In my own words
A Note on AI
People ask about AI and this book from two angles, so I answer both plainly. One is about how the book was written. The other is about how I used software in my own situation while I lived it. They are not the same, and I keep them apart.
The writing is mine
Calling Out the Shadows was written by me, through human drafting and revision, over roughly eight months. Near the end, for a stretch of editing, I worked with one additional reader and with grammar, formatting, and editing programs. Those were used for grammatical editing, proofreading, and consistency, not to generate scenes, characters, or chapters. The narrative, the interpretations, and the wording are mine. The audiobook is my voice reading my own words. The publisher keeps the full, formal record, and I point you to it rather than restate it here.

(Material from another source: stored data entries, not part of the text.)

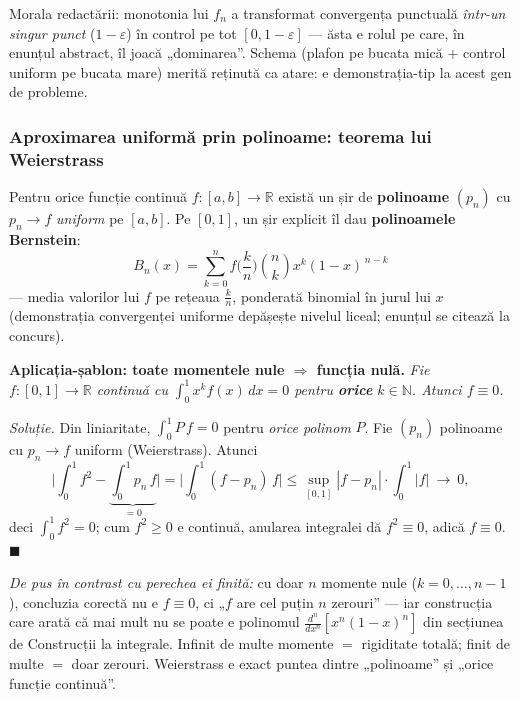 \begin{obs}
Morala redactării: monotonia lui $f_n$ a transformat convergența punctuală \emph{într-un singur punct} ($1-\varepsilon$) în control pe tot $[0,1-\varepsilon]$ --- ăsta e rolul pe care, în enunțul abstract, îl joacă „dominarea''. Schema (plafon pe bucata mică + control uniform pe bucata mare) merită reținută ca atare: e demonstrația-tip la acest gen de probleme.
\end{obs}

\subsubsection{Aproximarea uniformă prin polinoame: teorema lui Weierstrass}

\begin{teorema}
Pentru orice funcție continuă $f:[a,b]\to\mathbb{R}$ există un șir de \textbf{polinoame} $(p_n)$ cu $p_n\to f$ \emph{uniform} pe $[a,b]$. Pe $[0,1]$, un șir explicit îl dau \textbf{polinoamele Bernstein}:
\[
B_n(x)=\sum_{k=0}^{n}f\Big(\frac kn\Big)\binom nk x^{k}(1-x)^{\,n-k}
\]
--- media valorilor lui $f$ pe rețeaua $\frac kn$, ponderată binomial în jurul lui $x$ (demonstrația convergenței uniforme depășește nivelul liceal; enunțul se citează la concurs).
\end{teorema}

\textbf{Aplicația-șablon: toate momentele nule $\Rightarrow$ funcția nulă.} \emph{Fie $f:[0,1]\to\mathbb{R}$ continuă cu $\int_0^1x^{k}f(x)\,dx=0$ pentru \textbf{orice} $k\in\mathbb{N}$. Atunci $f\equiv0$.}

\emph{Soluție.} Din liniaritate, $\int_0^1P\,f=0$ pentru \emph{orice polinom} $P$. Fie $(p_n)$ polinoame cu $p_n\to f$ uniform (Weierstrass). Atunci
\[
\Big|\int_0^1f^{2}-\underbrace{\int_0^1p_n\,f}_{=0}\Big|=\Big|\int_0^1(f-p_n)\,f\Big|\le\sup_{[0,1]}|f-p_n|\cdot\int_0^1|f|\ \longrightarrow\ 0,
\]
deci $\int_0^1f^2=0$; cum $f^2\ge0$ e continuă, anularea integralei dă $f^2\equiv0$, adică $f\equiv0$. $\blacksquare$

\emph{De pus în contrast cu perechea ei finită:} cu doar $n$ momente nule ($k=0,\dots,n-1$), concluzia corectă nu e $f\equiv0$, ci „$f$ are cel puțin $n$ zerouri'' --- iar construcția care arată că mai mult nu se poate e polinomul $\frac{d^n}{dx^n}[x^n(1-x)^n]$ din secțiunea de Construcții la integrale. Infinit de multe momente $=$ rigiditate totală; finit de multe $=$ doar zerouri. Weierstrass e exact puntea dintre „polinoame'' și „orice funcție continuă''.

Where AI helped me as a father
The other part is personal, and it belongs to the story. Inside a high-conflict situation, I was holding a years-long pattern in mind while protecting my daughter and keeping my footing. I used software tools the way a person uses a filing system and a second set of eyes: to organize records, to line up dates and events, and to see a pattern I was too close to name on my own. The tools did not decide for me or speak for me. They helped me keep a clear record, so that when it mattered, I could be accurate instead of reactive.

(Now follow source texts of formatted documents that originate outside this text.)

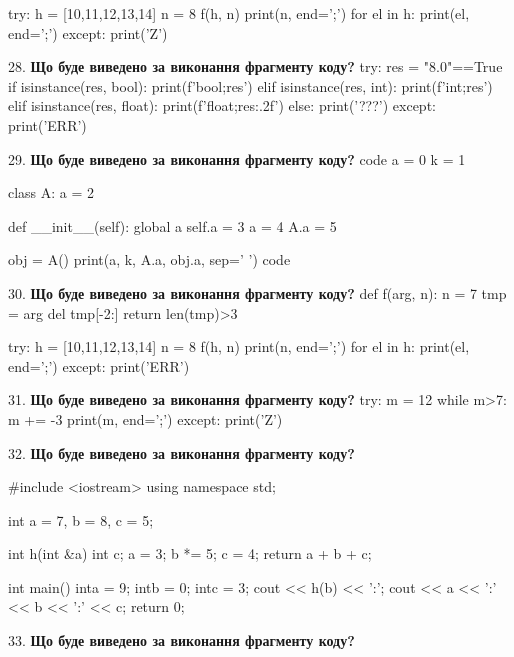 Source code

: \documentclass[11pt]{article}
\begin{document}
try:
    h = [10,11,12,13,14]
    n = 8
    f(h, n)
    print(n, end=';')
    for el in h:
        print(el, end=';')
except:
    print('Z')
\par\vspace{5mm}
28. \textbf{Що буде виведено за виконання фрагменту коду?}
try:
    res = "8.0"==True
    if isinstance(res, bool):
        print(f'bool;{res}')
    elif isinstance(res, int):
        print(f'int;{res}')
    elif isinstance(res, float):
        print(f'float;{res:.2f}')
    else:
        print('???')
except:
    print('ERR')
\par\vspace{5mm}
29. \textbf{Що буде виведено за виконання фрагменту коду?}
code
a = 0
k = 1

class A:
    a = 2
    
    def __init__(self):
global a        self.a = 3
        a = 4
        A.a = 5

obj = A()
print(a, k, A.a, obj.a, sep=' ')
code
\par\vspace{5mm}
30. \textbf{Що буде виведено за виконання фрагменту коду?}
def f(arg, n):
    n = 7
    tmp = arg
    del tmp[-2:]
    return len(tmp)>3

try:
    h = [10,11,12,13,14]
    n = 8
    f(h, n)
    print(n, end=';')
    for el in h:
        print(el, end=';')
except:
    print('ERR')
\par\vspace{5mm}
31. \textbf{Що буде виведено за виконання фрагменту коду?}
try:
    m = 12
    while m>7:
        m += -3
    print(m, end=';')
except:
    print('Z')
\par\vspace{5mm}
32. \textbf{Що буде виведено за виконання фрагменту коду?}

#include <iostream>
using namespace std;

int a = 7, b = 8, c = 5;

int h(int &a){
int c;    a = 3;
    b *= 5;
    c = 4;
    return a + b + c;
}

int main(){
    inta = 9;
    intb = 0;
    intc = 3;
    cout << h(b) << ':';
    cout << a << ':' << b << ':' << c;
    return 0; 
}
\par\vspace{5mm}
33. \textbf{Що буде виведено за виконання фрагменту коду?}
\end{document}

I share this because a reviewer pointed to it as one of the useful parts of the book, and because other parents have asked how I kept the chaos legible. If that is you, the book lays out the structure in full.
Clarity over comfort. That principle is the reason this note exists.
Common questions
Did AI write Calling Out the Shadows?
No. The book was written by Neal Winsomer through human drafting and revision. Editing programs were used only for grammar, proofreading, and consistency, not to generate scenes, characters, or chapters.
Was the audiobook AI generated?
No. The audiobook is the author reading his own words.
How did the author use AI, then?
As a personal tool in his own high-conflict situation, to organize records, line up dates and events, and see a pattern, not to write the book.